Possible quality management issues that may arise are that since people are in essence individuals and characterized by a plethora of both experiential as well as biological, sociological, historical, environmental, and so forth features, race may have little determination in the way that they act and respond to situations. An individual from one race, for instance, may have happened to have been born in that race but may look and act according to the stereotypical characteristics of another. When the concept of race is used strictly to record the quantity of people who were born to a certain category, this may not be problematic. However, when the U.S. Census -- or another division, uses race as construct to measure (for instance) intelligence, poverty, or some other circumstance, this may prove problematic since numerous other variables can interfere...
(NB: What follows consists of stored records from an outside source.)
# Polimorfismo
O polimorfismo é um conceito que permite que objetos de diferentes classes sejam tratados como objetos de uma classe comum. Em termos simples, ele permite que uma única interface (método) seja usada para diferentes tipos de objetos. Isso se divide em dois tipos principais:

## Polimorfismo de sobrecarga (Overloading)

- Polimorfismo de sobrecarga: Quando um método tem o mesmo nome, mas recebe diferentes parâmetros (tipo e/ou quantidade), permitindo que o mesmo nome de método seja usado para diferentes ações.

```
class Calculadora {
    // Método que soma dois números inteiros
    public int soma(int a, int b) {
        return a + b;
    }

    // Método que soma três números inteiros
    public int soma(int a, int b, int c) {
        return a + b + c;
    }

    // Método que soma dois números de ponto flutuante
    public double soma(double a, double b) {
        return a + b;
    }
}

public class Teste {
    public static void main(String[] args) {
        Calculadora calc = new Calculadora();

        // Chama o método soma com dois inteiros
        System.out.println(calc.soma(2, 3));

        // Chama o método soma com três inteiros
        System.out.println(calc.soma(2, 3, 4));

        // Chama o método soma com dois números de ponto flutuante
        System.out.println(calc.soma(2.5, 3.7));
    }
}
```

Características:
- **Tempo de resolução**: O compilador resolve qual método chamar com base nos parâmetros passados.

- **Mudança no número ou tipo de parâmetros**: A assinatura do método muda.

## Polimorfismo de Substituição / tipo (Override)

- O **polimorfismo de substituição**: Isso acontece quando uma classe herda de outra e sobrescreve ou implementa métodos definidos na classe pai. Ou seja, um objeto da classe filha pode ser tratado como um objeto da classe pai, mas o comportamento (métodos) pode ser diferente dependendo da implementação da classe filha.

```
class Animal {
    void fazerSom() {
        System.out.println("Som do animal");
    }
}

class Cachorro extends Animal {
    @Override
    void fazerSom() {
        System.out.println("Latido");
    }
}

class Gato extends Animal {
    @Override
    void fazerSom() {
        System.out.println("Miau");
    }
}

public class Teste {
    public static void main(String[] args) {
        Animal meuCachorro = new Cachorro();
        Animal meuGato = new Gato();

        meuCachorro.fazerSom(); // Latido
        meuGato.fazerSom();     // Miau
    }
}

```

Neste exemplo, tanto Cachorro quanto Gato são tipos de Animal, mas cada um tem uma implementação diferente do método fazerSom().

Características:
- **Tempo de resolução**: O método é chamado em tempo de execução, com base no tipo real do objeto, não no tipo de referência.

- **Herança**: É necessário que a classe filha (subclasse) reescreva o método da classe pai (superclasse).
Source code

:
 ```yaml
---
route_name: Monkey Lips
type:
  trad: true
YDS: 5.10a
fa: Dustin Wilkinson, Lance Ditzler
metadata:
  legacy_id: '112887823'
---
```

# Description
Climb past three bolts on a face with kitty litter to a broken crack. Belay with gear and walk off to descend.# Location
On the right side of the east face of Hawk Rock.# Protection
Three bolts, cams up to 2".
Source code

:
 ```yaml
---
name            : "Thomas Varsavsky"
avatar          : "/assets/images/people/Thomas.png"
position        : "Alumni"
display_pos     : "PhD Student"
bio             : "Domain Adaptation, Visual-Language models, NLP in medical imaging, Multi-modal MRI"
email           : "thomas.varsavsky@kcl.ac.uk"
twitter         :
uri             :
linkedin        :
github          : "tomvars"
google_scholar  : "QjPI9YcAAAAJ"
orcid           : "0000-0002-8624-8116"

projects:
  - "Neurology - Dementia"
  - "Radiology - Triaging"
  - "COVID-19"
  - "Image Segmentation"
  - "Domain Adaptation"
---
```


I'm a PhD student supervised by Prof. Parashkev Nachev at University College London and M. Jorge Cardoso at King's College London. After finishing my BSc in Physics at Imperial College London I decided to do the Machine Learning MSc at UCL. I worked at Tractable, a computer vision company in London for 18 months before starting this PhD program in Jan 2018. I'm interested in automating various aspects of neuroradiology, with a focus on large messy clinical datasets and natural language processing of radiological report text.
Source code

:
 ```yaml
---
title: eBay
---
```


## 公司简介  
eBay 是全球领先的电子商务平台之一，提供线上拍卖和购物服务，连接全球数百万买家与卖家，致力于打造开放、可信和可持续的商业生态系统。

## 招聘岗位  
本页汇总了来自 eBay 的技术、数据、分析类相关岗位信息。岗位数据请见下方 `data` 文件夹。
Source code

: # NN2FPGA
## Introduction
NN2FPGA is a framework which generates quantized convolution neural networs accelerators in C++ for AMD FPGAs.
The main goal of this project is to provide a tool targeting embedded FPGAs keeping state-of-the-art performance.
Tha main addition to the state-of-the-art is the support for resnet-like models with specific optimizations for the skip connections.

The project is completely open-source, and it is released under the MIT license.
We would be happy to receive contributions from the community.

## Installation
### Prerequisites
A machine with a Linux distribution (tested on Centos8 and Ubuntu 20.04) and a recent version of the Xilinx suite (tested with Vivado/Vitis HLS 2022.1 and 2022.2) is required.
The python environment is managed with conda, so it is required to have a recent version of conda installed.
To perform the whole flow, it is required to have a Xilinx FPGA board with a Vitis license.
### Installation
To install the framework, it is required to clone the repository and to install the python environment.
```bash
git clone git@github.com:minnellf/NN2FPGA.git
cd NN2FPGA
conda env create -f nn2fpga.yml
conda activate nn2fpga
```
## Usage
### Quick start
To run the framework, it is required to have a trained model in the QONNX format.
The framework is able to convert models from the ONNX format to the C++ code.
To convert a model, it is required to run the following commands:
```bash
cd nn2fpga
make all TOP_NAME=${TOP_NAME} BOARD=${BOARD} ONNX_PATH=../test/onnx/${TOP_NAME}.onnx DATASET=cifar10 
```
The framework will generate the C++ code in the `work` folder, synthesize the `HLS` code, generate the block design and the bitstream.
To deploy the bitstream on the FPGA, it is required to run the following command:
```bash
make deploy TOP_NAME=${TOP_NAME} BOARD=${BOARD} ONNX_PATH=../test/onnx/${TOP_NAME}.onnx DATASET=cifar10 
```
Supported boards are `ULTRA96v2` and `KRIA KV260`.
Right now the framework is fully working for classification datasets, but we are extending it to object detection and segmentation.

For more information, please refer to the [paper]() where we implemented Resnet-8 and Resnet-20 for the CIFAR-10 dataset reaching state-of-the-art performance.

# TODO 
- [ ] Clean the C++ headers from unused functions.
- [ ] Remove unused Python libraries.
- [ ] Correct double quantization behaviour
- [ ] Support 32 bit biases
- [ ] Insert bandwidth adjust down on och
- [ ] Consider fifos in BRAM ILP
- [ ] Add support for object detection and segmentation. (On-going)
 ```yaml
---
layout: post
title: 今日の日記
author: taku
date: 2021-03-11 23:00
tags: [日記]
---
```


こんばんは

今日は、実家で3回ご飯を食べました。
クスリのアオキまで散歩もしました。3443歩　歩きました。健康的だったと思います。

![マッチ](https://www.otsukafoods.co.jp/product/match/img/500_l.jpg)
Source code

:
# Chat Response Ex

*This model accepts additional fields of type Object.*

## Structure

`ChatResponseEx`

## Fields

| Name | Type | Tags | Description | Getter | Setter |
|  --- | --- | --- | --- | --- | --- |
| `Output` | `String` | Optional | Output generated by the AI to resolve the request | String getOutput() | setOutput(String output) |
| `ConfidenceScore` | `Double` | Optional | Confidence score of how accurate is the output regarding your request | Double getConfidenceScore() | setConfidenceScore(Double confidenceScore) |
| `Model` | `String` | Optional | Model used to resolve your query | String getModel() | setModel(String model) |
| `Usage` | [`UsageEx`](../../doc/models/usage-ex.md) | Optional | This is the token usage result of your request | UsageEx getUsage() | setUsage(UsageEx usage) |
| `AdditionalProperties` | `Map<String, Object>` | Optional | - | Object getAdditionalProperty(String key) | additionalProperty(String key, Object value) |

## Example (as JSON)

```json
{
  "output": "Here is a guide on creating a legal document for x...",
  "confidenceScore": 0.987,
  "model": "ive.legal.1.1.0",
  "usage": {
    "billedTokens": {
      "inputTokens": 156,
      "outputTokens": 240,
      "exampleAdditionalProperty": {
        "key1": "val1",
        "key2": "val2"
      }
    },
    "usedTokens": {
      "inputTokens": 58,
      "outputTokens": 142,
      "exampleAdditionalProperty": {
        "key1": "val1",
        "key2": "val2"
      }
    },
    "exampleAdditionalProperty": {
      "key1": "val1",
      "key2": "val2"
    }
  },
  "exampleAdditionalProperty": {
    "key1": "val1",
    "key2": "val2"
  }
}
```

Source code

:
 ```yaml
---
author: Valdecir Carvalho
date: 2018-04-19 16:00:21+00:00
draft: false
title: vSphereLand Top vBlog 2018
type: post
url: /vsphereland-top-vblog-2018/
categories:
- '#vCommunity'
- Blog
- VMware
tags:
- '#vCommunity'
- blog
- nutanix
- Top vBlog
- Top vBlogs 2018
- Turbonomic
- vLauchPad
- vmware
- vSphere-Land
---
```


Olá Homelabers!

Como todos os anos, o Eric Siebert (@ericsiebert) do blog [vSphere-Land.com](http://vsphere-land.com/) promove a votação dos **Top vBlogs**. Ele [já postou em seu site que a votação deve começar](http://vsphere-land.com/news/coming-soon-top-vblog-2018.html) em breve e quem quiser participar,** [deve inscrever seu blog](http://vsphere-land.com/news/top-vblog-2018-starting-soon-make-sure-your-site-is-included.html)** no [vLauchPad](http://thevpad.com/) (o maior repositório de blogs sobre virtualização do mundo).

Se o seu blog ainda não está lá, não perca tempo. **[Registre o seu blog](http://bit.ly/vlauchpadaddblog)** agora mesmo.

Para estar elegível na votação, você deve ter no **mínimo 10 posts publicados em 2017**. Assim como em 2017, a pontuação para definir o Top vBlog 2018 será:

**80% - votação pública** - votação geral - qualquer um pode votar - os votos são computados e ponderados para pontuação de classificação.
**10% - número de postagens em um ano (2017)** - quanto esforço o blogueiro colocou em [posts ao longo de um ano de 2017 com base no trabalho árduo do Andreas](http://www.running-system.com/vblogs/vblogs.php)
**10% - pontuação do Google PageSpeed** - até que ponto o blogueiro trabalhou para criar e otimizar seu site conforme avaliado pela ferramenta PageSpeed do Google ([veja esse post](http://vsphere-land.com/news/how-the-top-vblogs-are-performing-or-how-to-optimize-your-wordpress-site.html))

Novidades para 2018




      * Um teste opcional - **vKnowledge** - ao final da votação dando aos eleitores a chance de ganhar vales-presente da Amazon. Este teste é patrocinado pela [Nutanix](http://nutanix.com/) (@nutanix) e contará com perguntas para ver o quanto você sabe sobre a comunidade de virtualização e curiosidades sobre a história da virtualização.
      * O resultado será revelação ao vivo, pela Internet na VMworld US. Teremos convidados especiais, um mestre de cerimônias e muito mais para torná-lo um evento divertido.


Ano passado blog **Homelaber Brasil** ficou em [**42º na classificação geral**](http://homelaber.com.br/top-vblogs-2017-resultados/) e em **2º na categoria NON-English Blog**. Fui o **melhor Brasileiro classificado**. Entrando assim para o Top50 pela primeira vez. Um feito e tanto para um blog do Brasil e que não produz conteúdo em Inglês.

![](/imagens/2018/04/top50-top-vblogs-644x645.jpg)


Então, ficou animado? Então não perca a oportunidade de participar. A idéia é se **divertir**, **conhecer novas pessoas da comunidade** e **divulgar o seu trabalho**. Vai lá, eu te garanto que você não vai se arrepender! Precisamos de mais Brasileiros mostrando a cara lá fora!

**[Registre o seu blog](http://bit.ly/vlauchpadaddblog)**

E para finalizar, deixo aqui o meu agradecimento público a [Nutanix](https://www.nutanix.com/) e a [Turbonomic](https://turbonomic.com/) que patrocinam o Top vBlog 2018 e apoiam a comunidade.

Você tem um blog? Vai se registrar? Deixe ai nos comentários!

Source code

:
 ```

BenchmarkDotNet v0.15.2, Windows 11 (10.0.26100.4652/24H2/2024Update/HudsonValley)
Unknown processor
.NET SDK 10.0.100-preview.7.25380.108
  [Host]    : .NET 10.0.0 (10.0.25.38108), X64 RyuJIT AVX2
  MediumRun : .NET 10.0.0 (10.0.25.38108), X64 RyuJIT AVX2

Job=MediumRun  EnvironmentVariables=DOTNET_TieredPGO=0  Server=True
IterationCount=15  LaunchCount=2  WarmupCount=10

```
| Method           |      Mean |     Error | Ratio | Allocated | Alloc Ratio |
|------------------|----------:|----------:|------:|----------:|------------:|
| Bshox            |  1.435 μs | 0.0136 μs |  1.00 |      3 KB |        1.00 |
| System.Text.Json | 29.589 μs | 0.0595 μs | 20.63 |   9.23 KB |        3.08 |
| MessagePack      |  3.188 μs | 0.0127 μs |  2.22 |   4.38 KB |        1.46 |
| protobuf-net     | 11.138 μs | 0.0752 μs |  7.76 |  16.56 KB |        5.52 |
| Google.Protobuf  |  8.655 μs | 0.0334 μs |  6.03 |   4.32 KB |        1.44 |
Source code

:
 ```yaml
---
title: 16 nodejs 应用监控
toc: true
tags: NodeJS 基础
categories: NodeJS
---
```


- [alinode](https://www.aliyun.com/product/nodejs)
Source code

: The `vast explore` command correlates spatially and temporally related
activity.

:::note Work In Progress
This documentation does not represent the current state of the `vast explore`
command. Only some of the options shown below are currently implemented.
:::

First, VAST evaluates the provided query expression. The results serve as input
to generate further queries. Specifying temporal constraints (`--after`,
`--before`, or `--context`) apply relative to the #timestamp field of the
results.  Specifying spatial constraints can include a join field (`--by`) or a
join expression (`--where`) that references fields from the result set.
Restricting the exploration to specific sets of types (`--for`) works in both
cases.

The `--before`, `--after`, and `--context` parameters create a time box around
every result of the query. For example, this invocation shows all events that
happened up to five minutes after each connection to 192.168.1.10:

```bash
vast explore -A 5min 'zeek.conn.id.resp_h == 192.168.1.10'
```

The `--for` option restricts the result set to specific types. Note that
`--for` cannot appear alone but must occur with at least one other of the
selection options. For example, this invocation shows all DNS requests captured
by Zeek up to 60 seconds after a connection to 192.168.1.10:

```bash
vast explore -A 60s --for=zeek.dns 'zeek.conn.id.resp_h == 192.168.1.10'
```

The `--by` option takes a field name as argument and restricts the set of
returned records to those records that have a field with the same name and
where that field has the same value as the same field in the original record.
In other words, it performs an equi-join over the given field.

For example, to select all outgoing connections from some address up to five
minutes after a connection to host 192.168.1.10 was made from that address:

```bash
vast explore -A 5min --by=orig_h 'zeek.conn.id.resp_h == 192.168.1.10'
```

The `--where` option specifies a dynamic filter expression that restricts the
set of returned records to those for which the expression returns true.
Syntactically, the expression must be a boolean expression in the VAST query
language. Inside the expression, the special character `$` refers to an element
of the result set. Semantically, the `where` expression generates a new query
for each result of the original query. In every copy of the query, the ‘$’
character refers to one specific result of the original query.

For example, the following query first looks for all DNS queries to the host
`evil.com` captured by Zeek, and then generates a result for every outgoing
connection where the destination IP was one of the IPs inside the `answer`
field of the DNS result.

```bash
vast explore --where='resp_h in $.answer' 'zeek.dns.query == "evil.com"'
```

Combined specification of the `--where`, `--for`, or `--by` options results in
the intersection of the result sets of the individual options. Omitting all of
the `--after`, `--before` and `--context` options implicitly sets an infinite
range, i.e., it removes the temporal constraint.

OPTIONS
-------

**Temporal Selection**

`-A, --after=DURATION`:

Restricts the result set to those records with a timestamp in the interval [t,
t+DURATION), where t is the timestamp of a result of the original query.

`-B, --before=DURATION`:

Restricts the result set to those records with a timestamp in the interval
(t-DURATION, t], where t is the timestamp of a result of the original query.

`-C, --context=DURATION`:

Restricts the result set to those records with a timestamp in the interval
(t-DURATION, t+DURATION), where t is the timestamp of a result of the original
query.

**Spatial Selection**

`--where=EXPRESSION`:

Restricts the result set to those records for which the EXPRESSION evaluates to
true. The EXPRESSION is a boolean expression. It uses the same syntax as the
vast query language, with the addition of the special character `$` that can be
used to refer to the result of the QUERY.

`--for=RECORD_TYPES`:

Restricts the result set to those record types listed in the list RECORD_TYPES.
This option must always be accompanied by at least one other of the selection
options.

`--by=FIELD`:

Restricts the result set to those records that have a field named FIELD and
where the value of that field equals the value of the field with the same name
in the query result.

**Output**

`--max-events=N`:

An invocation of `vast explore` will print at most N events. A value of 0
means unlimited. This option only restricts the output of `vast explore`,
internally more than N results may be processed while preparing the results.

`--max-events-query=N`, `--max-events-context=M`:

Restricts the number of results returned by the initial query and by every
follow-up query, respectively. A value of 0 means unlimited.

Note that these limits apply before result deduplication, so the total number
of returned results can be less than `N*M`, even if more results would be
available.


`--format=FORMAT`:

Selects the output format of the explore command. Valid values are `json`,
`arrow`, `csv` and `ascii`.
According to whose parentage or ancestry is race accorded -- the mother or the father, and individuals may come from extremely mixed racial / ethnic heritage. How does one, then, define the racial background of the individual? According to the majority race; or according to the parent's ethnicity?
Furthermore, the individual may have been born to an Indian (for instance) but adopted and brought up in a thorough Caucasian, Anglo-Saxon environment acquiring English education, habits, values, ways of thought etc. How would race then be an authentic pointer of his or her attitudes and so forth? The best we can do with it, in this situation, is point to biological mother or father whom the individual was born to but never met.

Reference

American Anthropological Association. (1997 ) "A Brief History of the OMB Directive 15." http://www.aaanet.org/gvt/ombdraft.htm

Banton, M. The Idiom of Race in Black, Les & John Solomos, 2009. Theories of Race and Racism, 2nd ed. New York: Routledge.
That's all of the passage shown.